What the task requires:
The response must be made up of the lines in the entries below that contain "datasets".

◆ ◆ ◆ ◆ ◆

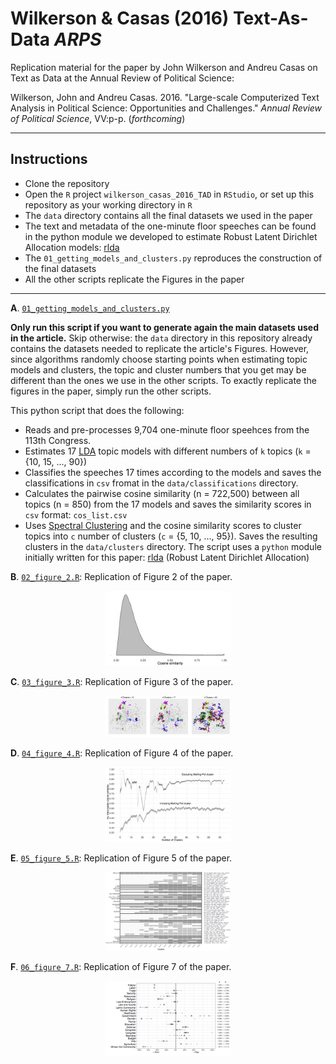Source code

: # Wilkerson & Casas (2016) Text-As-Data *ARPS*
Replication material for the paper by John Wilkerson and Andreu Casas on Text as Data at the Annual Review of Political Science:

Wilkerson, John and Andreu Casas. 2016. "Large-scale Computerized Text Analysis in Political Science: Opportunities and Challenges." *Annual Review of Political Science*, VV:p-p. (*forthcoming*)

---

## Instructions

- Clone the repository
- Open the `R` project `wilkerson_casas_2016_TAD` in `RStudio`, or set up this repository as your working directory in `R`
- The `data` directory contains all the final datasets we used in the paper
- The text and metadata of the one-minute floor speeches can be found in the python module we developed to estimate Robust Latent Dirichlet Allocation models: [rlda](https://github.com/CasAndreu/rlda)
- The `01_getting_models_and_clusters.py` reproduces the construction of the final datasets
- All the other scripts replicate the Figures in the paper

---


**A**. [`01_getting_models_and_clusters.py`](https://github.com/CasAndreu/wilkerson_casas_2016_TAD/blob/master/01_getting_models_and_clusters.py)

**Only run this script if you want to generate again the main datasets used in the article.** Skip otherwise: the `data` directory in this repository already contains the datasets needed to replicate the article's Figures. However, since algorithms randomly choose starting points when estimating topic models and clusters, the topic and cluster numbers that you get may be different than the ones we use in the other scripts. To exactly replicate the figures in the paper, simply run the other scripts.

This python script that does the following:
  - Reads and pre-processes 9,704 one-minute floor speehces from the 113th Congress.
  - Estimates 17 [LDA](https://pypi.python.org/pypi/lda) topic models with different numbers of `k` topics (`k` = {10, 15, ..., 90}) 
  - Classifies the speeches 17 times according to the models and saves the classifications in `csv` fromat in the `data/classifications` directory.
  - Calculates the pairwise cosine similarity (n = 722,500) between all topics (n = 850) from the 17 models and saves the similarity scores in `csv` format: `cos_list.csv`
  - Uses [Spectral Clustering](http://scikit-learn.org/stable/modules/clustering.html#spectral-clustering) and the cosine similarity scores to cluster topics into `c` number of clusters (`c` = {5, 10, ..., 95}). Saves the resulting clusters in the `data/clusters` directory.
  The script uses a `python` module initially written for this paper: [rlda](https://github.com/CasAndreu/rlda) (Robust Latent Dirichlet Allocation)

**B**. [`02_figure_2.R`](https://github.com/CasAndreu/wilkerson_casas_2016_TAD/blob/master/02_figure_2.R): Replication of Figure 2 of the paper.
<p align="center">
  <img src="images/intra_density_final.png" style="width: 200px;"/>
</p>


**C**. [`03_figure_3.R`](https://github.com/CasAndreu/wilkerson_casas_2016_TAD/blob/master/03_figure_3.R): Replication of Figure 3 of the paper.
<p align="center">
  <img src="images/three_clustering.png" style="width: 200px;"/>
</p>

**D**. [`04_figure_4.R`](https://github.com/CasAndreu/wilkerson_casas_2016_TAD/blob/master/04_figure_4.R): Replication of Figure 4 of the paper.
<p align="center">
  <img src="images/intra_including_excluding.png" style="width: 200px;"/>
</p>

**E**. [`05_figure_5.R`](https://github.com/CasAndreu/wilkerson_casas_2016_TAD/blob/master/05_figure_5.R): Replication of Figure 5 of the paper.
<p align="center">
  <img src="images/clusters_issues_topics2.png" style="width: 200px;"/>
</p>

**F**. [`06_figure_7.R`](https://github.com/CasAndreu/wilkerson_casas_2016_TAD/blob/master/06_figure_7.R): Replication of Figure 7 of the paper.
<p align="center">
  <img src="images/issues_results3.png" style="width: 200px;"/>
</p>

◆ ◆ ◆ ◆ ◆

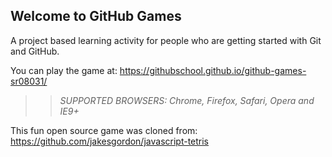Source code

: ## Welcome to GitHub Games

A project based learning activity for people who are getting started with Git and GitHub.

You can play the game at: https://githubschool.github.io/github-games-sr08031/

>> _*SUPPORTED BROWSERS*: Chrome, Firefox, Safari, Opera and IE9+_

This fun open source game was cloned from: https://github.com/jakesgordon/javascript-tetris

◆ ◆ ◆ ◆ ◆

Answer space:
- The `data` directory contains all the final datasets we used in the paper
- The `01_getting_models_and_clusters.py` reproduces the construction of the final datasets
**Only run this script if you want to generate again the main datasets used in the article.** Skip otherwise: the `data` directory in this repository already contains the datasets needed to replicate the article's Figures. However, since algorithms randomly choose starting points when estimating topic models and clusters, the topic and cluster numbers that you get may be different than the ones we use in the other scripts. To exactly replicate the figures in the paper, simply run the other scripts.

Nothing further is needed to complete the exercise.